◆ Your task ◆
Where a line of the records holds the string "having", copy that line.

◆ Input records ◆
________________________________________

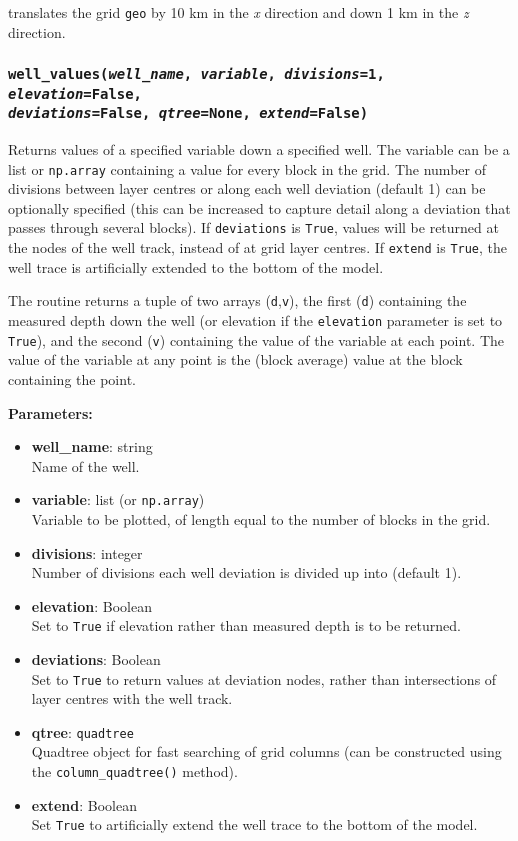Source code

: translates the grid \texttt{geo} by 10 km in the \emph{x} direction and down 1 km in the \emph{z} direction.

\subsubsection{\texttt{well\_values(\emph{well\_name}, \emph{variable}, \emph{divisions}=1, \emph{elevation}=\texttt{False}, \\
    \emph{deviations}=\texttt{False}, \emph{qtree}=None, \emph{extend}=\texttt{False})}}
\label{sec:well_values}

Returns values of a specified variable down a specified well.  The variable can be a list or \texttt{np.array} containing a value for every block in the grid.  The number of divisions between layer centres or along each well deviation (default 1) can be optionally specified (this can be increased to capture detail along a deviation that passes through several blocks).  If \texttt{deviations} is \texttt{True}, values will be returned at the nodes of the well track, instead of at grid layer centres.  If \texttt{extend} is \texttt{True}, the well trace is artificially extended to the bottom of the model.

The routine returns a tuple of two arrays (\texttt{d},\texttt{v}), the first (\texttt{d}) containing the measured depth down the well (or elevation if the \texttt{elevation} parameter is set to \texttt{True}), and the second (\texttt{v}) containing the value of the variable at each point.  The value of the variable at any point is the (block average) value at the block containing the point.

\textbf{Parameters:}
\begin{itemize}
\item \textbf{well\_name}: string\\
  Name of the well.
\item \textbf{variable}: list (or \texttt{np.array})\\
  Variable to be plotted, of length equal to the number of blocks in the grid.
\item \textbf{divisions}: integer\\
  Number of divisions each well deviation is divided up into (default 1).
\item \textbf{elevation}: Boolean\\
  Set to \texttt{True} if elevation rather than measured depth is to be returned.
\item \textbf{deviations}: Boolean\\
  Set to \texttt{True} to return values at deviation nodes, rather than intersections of layer centres with the well track.
\item \textbf{qtree}: \texttt{quadtree}\\
  Quadtree object for fast searching of grid columns (can be constructed using the \texttt{column\_quadtree()} method).
\item \textbf{extend}: Boolean\\
  Set \texttt{True} to artificially extend the well trace to the bottom of the model.
\end{itemize}

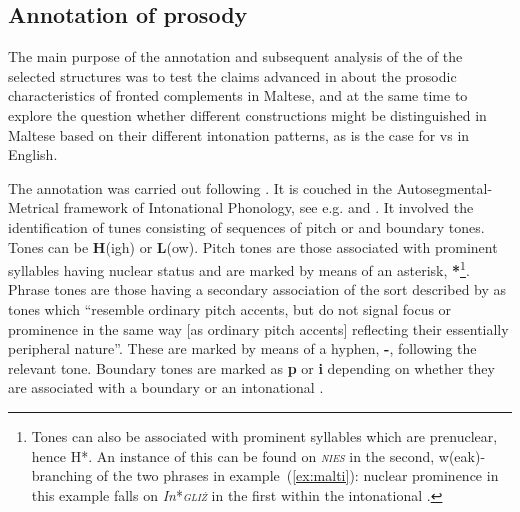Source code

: \documentclass[output=paper]{LSP/langsci}
\begin{document}
  \subsection{Annotation of prosody}


The main purpose of the annotation and subsequent analysis of the
 of the selected structures was to test the claims advanced in
\citet{BorgAlexander2009} about the prosodic characteristics of
fronted complements in Maltese, and at the same time to explore the
question whether different constructions might be distinguished in
Maltese based on their different intonation patterns, as is the case
for  vs  in English.

The annotation was carried out following \citet{Vella1995, Vella2003,
  Vella2009}. It is couched in the Autosegmental-Metrical framework of
Intonational Phonology, see e.g.  \citet{Pierrehumbert80} and
  \citet{Ladd2008}. It involved the identification of tunes consisting of
sequences of pitch or  and boundary tones.  Tones can be
\textbf{H}(igh) or \textbf{L}(ow). Pitch  tones are those associated
with prominent syllables having nuclear status and are marked by means
of an asterisk, \textbf{*}\footnote{Tones can also be associated with
  prominent syllables which are prenuclear, hence H*. An instance of
  this can be found on {\textit{\textsc {nies}}} in the second,
  w(eak)-branching of the two  phrases in
  example~(\ref{ex:malti}): nuclear prominence in this example falls
  on {\it In}*{\textit {\textsc {gliż}}} in the first 
   within the intonational .}. Phrase  tones are
those having a secondary association of the sort described by
\citet[180]{grice2000place} as tones which ``resemble ordinary pitch
accents, but do not signal focus or prominence in the same way [as
  ordinary pitch accents] reflecting their essentially peripheral
nature''. These are marked by means of a hyphen, \textbf{-}, following
the relevant tone. Boundary tones are marked as \textbf{p} or \textbf{i}
depending on whether they are associated with a  
boundary or an intonational .
\end{document}
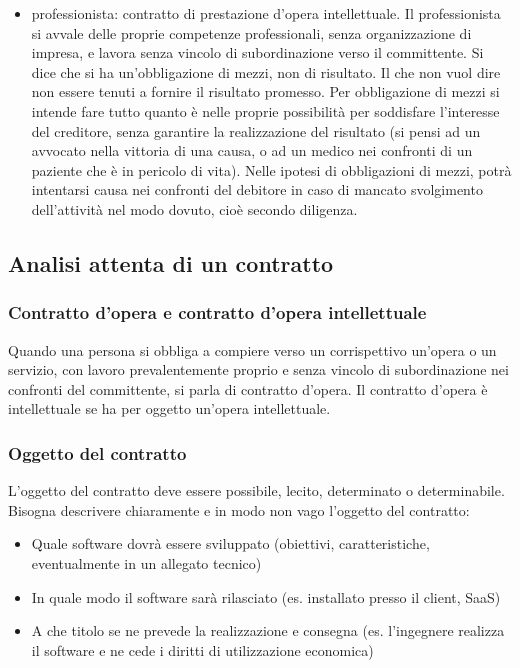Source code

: \begin{itemize}
    \item professionista: contratto di prestazione d'opera intellettuale. Il professionista si avvale delle proprie competenze professionali,
    senza organizzazione di impresa, e lavora senza vincolo di subordinazione verso il committente.\newline
    Si dice che si ha un'obbligazione di mezzi, non di risultato. Il che non vuol dire non essere tenuti a fornire il risultato promesso. Per obbligazione
    di mezzi si intende fare tutto quanto è nelle proprie possibilità per soddisfare l'interesse del creditore, senza garantire la realizzazione
    del risultato (si pensi ad un avvocato nella vittoria di una causa, o ad un medico nei confronti di un paziente che è in pericolo di vita).\newline
    Nelle ipotesi di obbligazioni di mezzi, potrà intentarsi causa nei confronti del debitore in caso di mancato svolgimento dell'attività nel modo
    dovuto, cioè secondo diligenza.
\end{itemize}

\subsection{Analisi attenta di un contratto}
\subsubsection{Contratto d'opera e contratto d'opera intellettuale}
Quando una persona si obbliga a compiere verso un corrispettivo un'opera o un servizio, con lavoro prevalentemente proprio e senza vincolo di subordinazione
nei confronti del committente, si parla di contratto d'opera. \newline
Il contratto d'opera è intellettuale se ha per oggetto un'opera intellettuale.
\subsubsection{Oggetto del contratto}
L'oggetto del contratto deve essere possibile, lecito, determinato o determinabile.\newline
Bisogna descrivere chiaramente e in modo non vago l'oggetto del contratto:
\begin{itemize}
    \item Quale software dovrà essere sviluppato (obiettivi, caratteristiche, eventualmente in un allegato tecnico)
    \item In quale modo il software sarà rilasciato (es. installato presso il client, SaaS)
    \item A che titolo se ne prevede la realizzazione e consegna (es. l'ingegnere realizza il software e ne cede i diritti di
    utilizzazione economica)
\end{itemize}
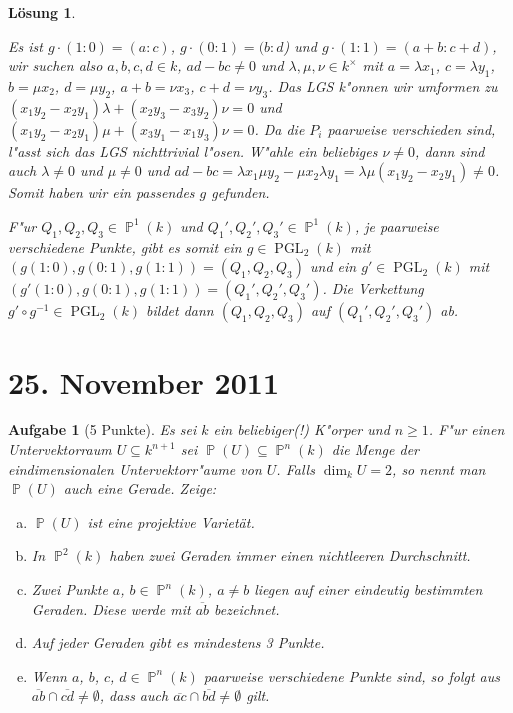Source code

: \documentclass[a4paper, 12pt, numbers=noendperiod, chapterprefix=true]{scrbook}
\theoremstyle{break}
\newtheorem{Aufg}{Aufgabe}
\newtheorem{Loes}{L\"osung}
\theoremstyle{nonumberbreak}
\theoremstyle{nonumberplain}
\DeclareMathOperator{\PGL}{PGL} %
\newcommand{\A}{\mathbb{A}}
\DeclareMathOperator{\Projective}{\mathbb{P}} %
\begin{document}
\begin{Loes}
\begin{enumerate}[a)]
	Es ist $g \cdot (1:0)  = (a:c)$, $g\cdot (0:1) = (b:d$) und $g \cdot (1:1) = (a+b:c+d)$, wir suchen also $a,b,c,d \in k$, $ad-bc \neq 0$ und $\lambda, \mu, \nu \in k^\times$ mit $a = \lambda x_1$, $c = \lambda y_1$, $b = \mu x_2$, $d = \mu y_2$, $a+b = \nu x_3$, $c+d = \nu y_3$. Das LGS k"onnen wir umformen zu $(x_1y_2-x_2y_1) \lambda + (x_2y_3-x_3y_2) \nu = 0$ und $(x_1y_2-x_2y_1) \mu + (x_3y_1-x_1y_3) \nu = 0$. Da die $P_i$ paarweise verschieden sind, l"asst sich das LGS nichttrivial l"osen. W"ahle ein beliebiges $\nu \neq 0$, dann sind auch $\lambda \neq 0$ und $\mu \neq 0$ und $ad-bc = \lambda x_1\mu y_2-\mu x_2\lambda y_1 = \lambda \mu(x_1y_2-x_2y_1) \neq 0$. Somit haben wir ein passendes $g$ gefunden.
	
	F"ur $Q_1, Q_2, Q_3 \in \Projective^1(k)$ und $Q_1', Q_2', Q_3' \in \Projective^1(k)$, je paarweise verschiedene Punkte, gibt es somit ein $g \in \PGL_2(k)$ mit $(g(1:0), g(0:1), g(1:1)) = (Q_1, Q_2, Q_3)$ und ein $g' \in \PGL_2(k)$ mit $(g'(1:0), g(0:1), g(1:1)) = (Q_1', Q_2', Q_3')$. Die Verkettung $g' \circ g^{-1} \in \PGL_2(k)$ bildet dann $(Q_1, Q_2, Q_3)$ auf $(Q_1', Q_2', Q_3')$ ab.
\end{enumerate}\end{Loes}

\newpage
\section{25. November 2011}
\setcounter{Aufg}{0}
\setcounter{Loes}{0}

\begin{Aufg}[5 Punkte]
Es sei $k$ ein beliebiger(!) K"orper und $n\geq 1$. F"ur einen Untervektorraum $U\subseteq k^{n+1}$ sei $\Projective(U)\subseteq \Projective^n(k)$ die Menge der eindimensionalen Untervektorr"aume von $U$. Falls $\dim_k U = 2$, so nennt man $\Projective(U)$ auch eine \emph{Gerade}. Zeige:
\begin{enumerate}[a)]
	\item $\Projective(U)$ ist eine projektive Variet\"at.
	\item In $\Projective^2(k)$ haben zwei Geraden immer einen nichtleeren Durchschnitt.
	\item Zwei Punkte $a$, $b\in \Projective^n(k)$, $a\neq b$ liegen auf einer eindeutig bestimmten Geraden. Diese werde mit $\overline{ab}$ bezeichnet.
	\item Auf jeder Geraden gibt es mindestens 3 Punkte.
	\item Wenn $a$, $b$, $c$, $d\in \Projective^n(k)$ paarweise verschiedene Punkte sind, so folgt aus $\overline{ab}\cap \overline{cd} \neq \emptyset$, dass auch $\overline{ac}\cap \overline{bd} \neq \emptyset$ gilt.
\end{enumerate}
\end{Aufg}
\end{document}
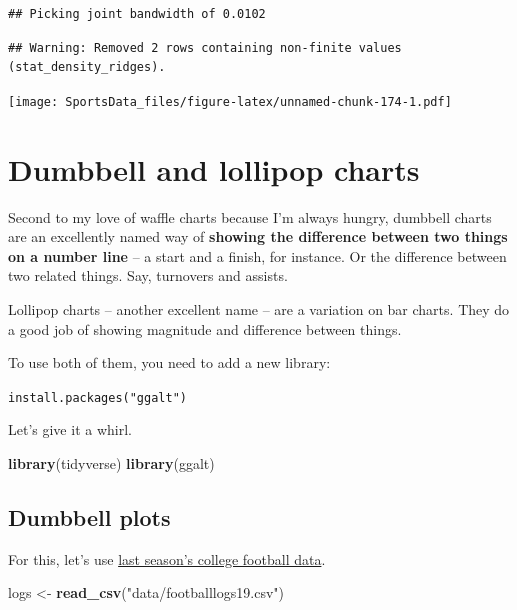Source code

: \documentclass[
]{book}
\newenvironment{Shaded}{\begin{snugshade}}{\end{snugshade}}
\newcommand{\KeywordTok}[1]{\textcolor[rgb]{0.13,0.29,0.53}{\textbf{#1}}}
\newcommand{\NormalTok}[1]{#1}
\newcommand{\StringTok}[1]{\textcolor[rgb]{0.31,0.60,0.02}{#1}}
\begin{document}
\begin{verbatim}
## Picking joint bandwidth of 0.0102
\end{verbatim}

\begin{verbatim}
## Warning: Removed 2 rows containing non-finite values (stat_density_ridges).
\end{verbatim}

\texttt{[image: SportsData\_files/figure-latex/unnamed-chunk-174-1.pdf]}

\hypertarget{dumbbell-and-lollipop-charts}{%
\chapter{Dumbbell and lollipop charts}\label{dumbbell-and-lollipop-charts}}

Second to my love of waffle charts because I'm always hungry, dumbbell charts are an excellently named way of \textbf{showing the difference between two things on a number line} -- a start and a finish, for instance. Or the difference between two related things. Say, turnovers and assists.

Lollipop charts -- another excellent name -- are a variation on bar charts. They do a good job of showing magnitude and difference between things.

To use both of them, you need to add a new library:

\texttt{install.packages("ggalt")}

Let's give it a whirl.

\begin{Shaded}
\begin{Highlighting}[]
\KeywordTok{library}\NormalTok{(tidyverse)}
\KeywordTok{library}\NormalTok{(ggalt)}
\end{Highlighting}
\end{Shaded}

\hypertarget{dumbbell-plots}{%
\section{Dumbbell plots}\label{dumbbell-plots}}

For this, let's use \href{https://unl.box.com/s/2prgq48ctoxlukn6kmfjw0u1opda5s0m}{last season's college football data}.

\begin{Shaded}
\begin{Highlighting}[]
\NormalTok{logs <-}\StringTok{ }\KeywordTok{read_csv}\NormalTok{(}\StringTok{"data/footballlogs19.csv"}\NormalTok{)}
\end{Highlighting}
\end{Shaded}
\end{document}
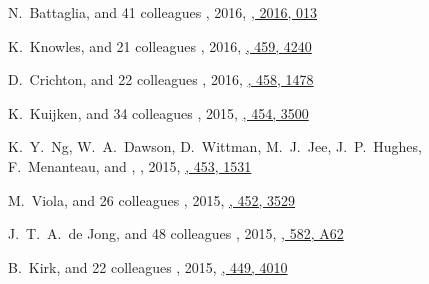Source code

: \begin{etaremune}
\item
N.~Battaglia, and 41 colleagues
,
2016, \href{https://ui.adsabs.harvard.edu/abs/2016JCAP...08..013B}{\jcap, 2016, 013}

\item
K.~Knowles, and 21 colleagues
,
2016, \href{https://ui.adsabs.harvard.edu/abs/2016MNRAS.459.4240K}{\mnras, 459, 4240}

\item
D.~Crichton, and 22 colleagues
,
2016, \href{https://ui.adsabs.harvard.edu/abs/2016MNRAS.458.1478C}{\mnras, 458, 1478}

\item
K.~Kuijken, and 34 colleagues
,
2015, \href{https://ui.adsabs.harvard.edu/abs/2015MNRAS.454.3500K}{\mnras, 454, 3500}

\item
K.~Y.~Ng, W.~A.~Dawson, D.~Wittman, M.~J.~Jee, J.~P.~Hughes, F.~Menanteau, and \myself,
,
2015, \href{https://ui.adsabs.harvard.edu/abs/2015MNRAS.453.1531N}{\mnras, 453, 1531}

\item
M.~Viola, and 26 colleagues
,
2015, \href{https://ui.adsabs.harvard.edu/abs/2015MNRAS.452.3529V}{\mnras, 452, 3529}

\item
J.~T.~A.~de Jong, and 48 colleagues
,
2015, \href{https://ui.adsabs.harvard.edu/abs/2015A&A...582A..62D}{\aap, 582, A62}

\item
B.~Kirk, and 22 colleagues
,
2015, \href{https://ui.adsabs.harvard.edu/abs/2015MNRAS.449.4010K}{\mnras, 449, 4010}


\end{etaremune}
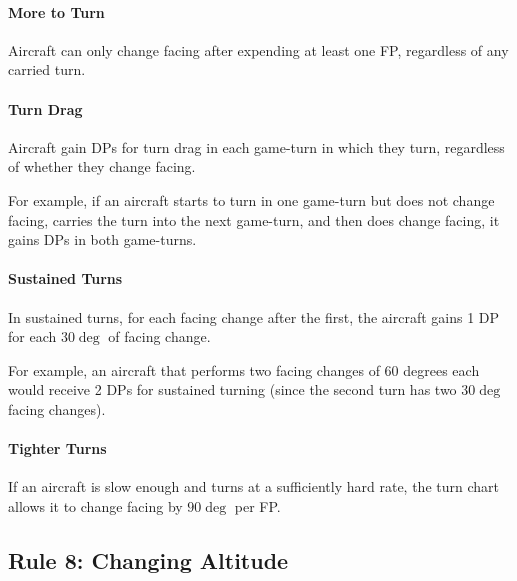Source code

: \documentclass[10pt]{article}
\begin{document}
\paragraph{More to Turn} Aircraft can only change facing after expending at least one FP, regardless of any carried turn.

\paragraph{Turn Drag} Aircraft gain DPs for turn drag in each game-turn in which they turn, regardless of whether they change facing. 

For example, if an aircraft starts to turn in one game-turn but does not change facing, carries the turn into the next game-turn, and then does change facing, it gains DPs in both game-turns.

\paragraph{Sustained Turns} In sustained turns, for each facing change after the first, the aircraft gains 1 DP for each $30\deg$ of facing change. 

For example, an aircraft that performs two facing changes of 60 degrees each would receive 2 DPs for sustained turning (since the second turn has two $30\deg$ facing changes).

\paragraph{Tighter Turns} If an aircraft is slow enough and turns at a sufficiently hard rate, the turn chart allows it to change facing by $90\deg$ per FP. 

\subsection{Rule 8: Changing Altitude}
\end{document}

________________________________________

◆ Answer below ◆
with prominent syllables having nuclear status and are marked by means
those having a secondary association of the sort described by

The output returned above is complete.